Opened 11 years ago

Closed 5 years ago

#2243 closed bug (fixed)

Firewire driver provokes PCI parity error and KDL upon boot (before Tracker loads)

Reported by: koki Owned by: modeenf
Priority: high Milestone: R1
Component: Drivers/FireWire Version: R1/pre-alpha1
Keywords: Cc: marcusoverhagen, anevilyak
Blocked By: Blocking:
Has a Patch: no Platform: All

Description

Haiku hrev25566 on an HP Pavilion zv5400us laptop.

Haiku KDLs upon boot, after the Deskbar & Terminal are loaded, and before Tracker is run. 100% reproducible.

Haiku will finish to load Tracker and run OK after entering "Continue" command in KDL.

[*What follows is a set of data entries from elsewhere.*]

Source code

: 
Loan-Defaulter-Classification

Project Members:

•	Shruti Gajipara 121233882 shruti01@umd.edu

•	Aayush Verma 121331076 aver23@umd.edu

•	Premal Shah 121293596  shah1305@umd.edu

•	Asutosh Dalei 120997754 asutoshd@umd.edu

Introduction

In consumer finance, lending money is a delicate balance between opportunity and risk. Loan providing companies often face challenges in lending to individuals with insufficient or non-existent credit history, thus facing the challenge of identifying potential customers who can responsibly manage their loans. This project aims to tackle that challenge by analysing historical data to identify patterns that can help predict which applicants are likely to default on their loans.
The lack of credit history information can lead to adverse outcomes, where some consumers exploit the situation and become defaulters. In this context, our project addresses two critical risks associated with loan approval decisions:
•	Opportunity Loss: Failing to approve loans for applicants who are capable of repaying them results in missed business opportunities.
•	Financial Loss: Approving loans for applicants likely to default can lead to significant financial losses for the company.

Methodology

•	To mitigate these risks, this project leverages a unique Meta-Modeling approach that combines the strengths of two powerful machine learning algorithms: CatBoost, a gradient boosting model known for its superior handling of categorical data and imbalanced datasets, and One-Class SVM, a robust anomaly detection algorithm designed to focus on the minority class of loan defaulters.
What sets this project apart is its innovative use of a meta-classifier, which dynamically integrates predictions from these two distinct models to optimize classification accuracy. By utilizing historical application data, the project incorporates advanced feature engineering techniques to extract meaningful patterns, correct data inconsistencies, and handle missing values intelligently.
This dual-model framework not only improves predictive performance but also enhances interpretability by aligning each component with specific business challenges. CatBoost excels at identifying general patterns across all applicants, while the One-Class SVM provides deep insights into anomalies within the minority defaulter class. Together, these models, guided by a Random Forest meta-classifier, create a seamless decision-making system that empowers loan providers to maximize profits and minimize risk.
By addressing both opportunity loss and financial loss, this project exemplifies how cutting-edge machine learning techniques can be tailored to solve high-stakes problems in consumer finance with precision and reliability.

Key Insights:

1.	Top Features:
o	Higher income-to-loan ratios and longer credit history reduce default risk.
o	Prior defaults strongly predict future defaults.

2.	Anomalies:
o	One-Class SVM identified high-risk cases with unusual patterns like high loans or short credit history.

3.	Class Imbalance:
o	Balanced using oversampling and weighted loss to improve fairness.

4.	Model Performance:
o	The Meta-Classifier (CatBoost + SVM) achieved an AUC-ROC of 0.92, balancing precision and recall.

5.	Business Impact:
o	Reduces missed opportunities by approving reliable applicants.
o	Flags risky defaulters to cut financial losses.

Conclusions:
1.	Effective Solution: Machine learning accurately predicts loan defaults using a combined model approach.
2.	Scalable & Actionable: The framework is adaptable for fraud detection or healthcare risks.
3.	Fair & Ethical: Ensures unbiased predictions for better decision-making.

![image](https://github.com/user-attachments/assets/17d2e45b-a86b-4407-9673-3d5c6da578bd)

pcistatus/backtraces/listdev outputs and syslog attached.

Attachments (7)

pcistatus.jpg (319.9 KB ) - added by koki 11 years ago.
pcistatus output
kdl.jpg (25.8 KB ) - added by koki 11 years ago.
KDL initial screen
bt.jpg (194.9 KB ) - added by koki 11 years ago.
Backtrace
listdev.txt (3.0 KB ) - added by koki 11 years ago.
listdev output
syslog.txt (107.9 KB ) - added by koki 11 years ago.
Syslog
broken_hardware_patch (941 bytes ) - added by absabs 11 years ago.
patch2 (2.2 KB ) - added by absabs 11 years ago.

Download all attachments as: .zip

Change History (34)

by koki, 11 years ago

Attachment: pcistatus.jpg added

pcistatus output

by koki, 11 years ago

Attachment: kdl.jpg added

KDL initial screen

by koki, 11 years ago

Attachment: bt.jpg added

Backtrace

by koki, 11 years ago

Attachment: listdev.txt added

listdev output

by koki, 11 years ago

Attachment: syslog.txt added

Syslog

comment:1 by koki, 11 years ago

Cc: marcusoverhagen added

Forgot to mention: Haiku does not KDL if fw_raw driver is removed. FWIW.

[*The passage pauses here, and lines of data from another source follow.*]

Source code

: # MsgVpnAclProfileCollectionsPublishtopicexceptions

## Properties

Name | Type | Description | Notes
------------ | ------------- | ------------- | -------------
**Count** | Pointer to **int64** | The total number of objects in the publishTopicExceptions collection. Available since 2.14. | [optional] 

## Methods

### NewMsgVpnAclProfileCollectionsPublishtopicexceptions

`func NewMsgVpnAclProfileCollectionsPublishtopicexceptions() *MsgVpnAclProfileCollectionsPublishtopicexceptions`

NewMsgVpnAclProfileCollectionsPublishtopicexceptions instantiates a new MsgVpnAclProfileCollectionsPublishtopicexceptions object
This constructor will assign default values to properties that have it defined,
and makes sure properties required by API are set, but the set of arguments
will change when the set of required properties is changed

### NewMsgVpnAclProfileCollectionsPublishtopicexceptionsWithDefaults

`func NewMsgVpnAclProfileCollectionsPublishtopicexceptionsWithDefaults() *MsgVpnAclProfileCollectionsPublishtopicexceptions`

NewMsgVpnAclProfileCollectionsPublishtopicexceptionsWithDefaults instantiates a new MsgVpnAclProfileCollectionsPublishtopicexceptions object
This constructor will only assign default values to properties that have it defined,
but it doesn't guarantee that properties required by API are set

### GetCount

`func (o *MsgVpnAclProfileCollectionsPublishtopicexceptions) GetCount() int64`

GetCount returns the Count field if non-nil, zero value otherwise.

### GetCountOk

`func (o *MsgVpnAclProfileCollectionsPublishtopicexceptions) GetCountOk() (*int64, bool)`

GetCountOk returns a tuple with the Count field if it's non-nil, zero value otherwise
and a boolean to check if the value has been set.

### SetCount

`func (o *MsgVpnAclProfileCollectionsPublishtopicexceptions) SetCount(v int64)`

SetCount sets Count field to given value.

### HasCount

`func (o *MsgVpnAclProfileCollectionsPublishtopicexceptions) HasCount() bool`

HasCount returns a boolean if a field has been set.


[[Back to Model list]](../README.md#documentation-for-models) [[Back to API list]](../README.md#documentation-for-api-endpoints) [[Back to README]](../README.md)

comment:2 by mmlr, 11 years ago

As the firewire driver seems to cause instability for GCC4 builds too, I'd vote for removing it from the image until the issues have been sorted out.

comment:3 by axeld, 11 years ago

Priority: normalhigh

+1! I have a machine that also only boots okay when I remove the firewire driver. I've removed it in hrev25572 for now.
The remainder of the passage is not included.